Problem description:
Return the records below from the line containing "### 2. 高斯过程回归 (GPR)" onward, exactly, through and including the last line.

----- Data shown -----

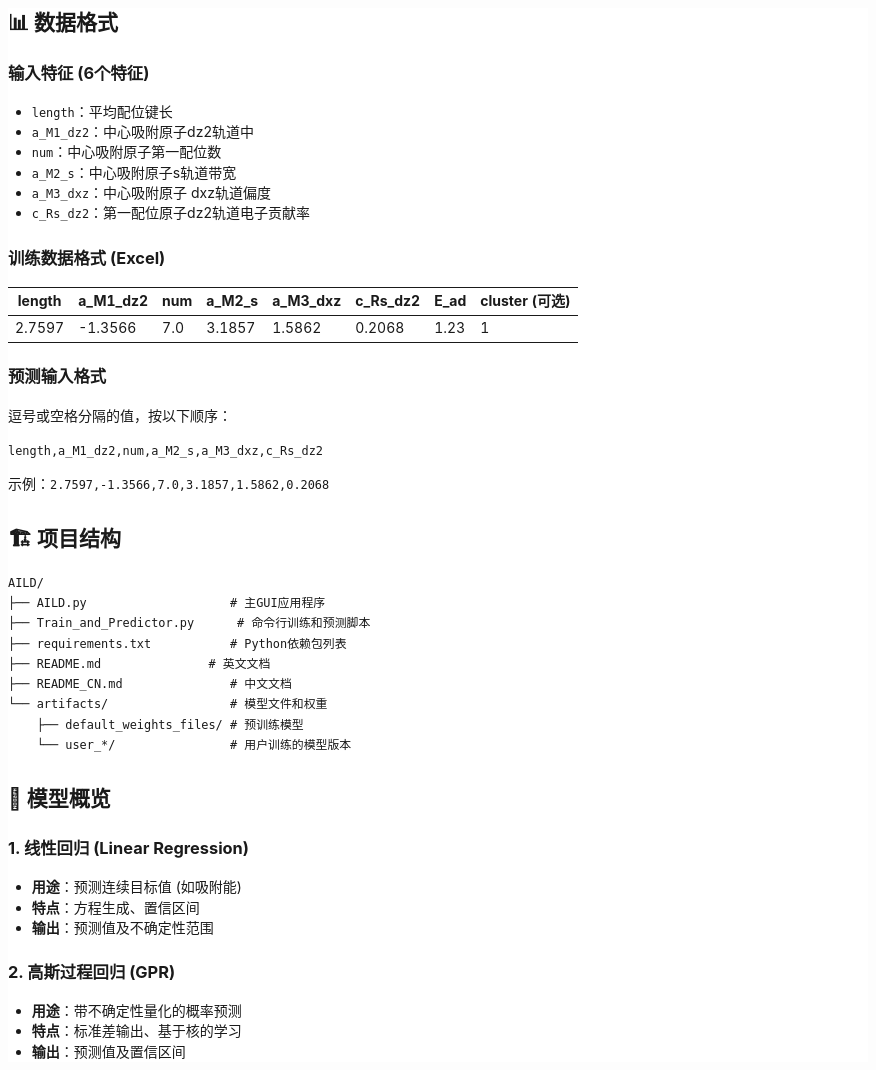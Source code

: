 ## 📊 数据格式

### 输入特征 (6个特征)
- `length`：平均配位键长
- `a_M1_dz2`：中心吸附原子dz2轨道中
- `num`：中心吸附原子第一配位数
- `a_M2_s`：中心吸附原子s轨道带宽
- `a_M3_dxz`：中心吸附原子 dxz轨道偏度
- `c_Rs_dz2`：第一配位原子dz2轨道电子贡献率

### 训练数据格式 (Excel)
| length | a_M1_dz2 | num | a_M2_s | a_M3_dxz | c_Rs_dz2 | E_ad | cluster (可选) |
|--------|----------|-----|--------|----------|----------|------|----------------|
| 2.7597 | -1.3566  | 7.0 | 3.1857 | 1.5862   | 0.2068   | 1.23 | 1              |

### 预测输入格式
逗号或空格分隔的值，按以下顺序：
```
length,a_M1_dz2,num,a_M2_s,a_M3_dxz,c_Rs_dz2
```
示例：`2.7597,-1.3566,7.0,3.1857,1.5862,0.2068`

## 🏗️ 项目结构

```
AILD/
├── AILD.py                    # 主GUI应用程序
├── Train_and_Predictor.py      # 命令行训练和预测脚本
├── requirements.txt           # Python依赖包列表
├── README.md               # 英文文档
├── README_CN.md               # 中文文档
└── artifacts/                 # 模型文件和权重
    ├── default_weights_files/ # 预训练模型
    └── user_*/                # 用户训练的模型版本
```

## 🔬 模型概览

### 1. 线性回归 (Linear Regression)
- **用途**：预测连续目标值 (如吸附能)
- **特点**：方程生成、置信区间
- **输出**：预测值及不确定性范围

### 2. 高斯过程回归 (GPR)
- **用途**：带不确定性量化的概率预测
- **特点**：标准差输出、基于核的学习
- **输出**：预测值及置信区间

-----

Written reply:
### 2. 高斯过程回归 (GPR)
- **用途**：带不确定性量化的概率预测
- **特点**：标准差输出、基于核的学习
- **输出**：预测值及置信区间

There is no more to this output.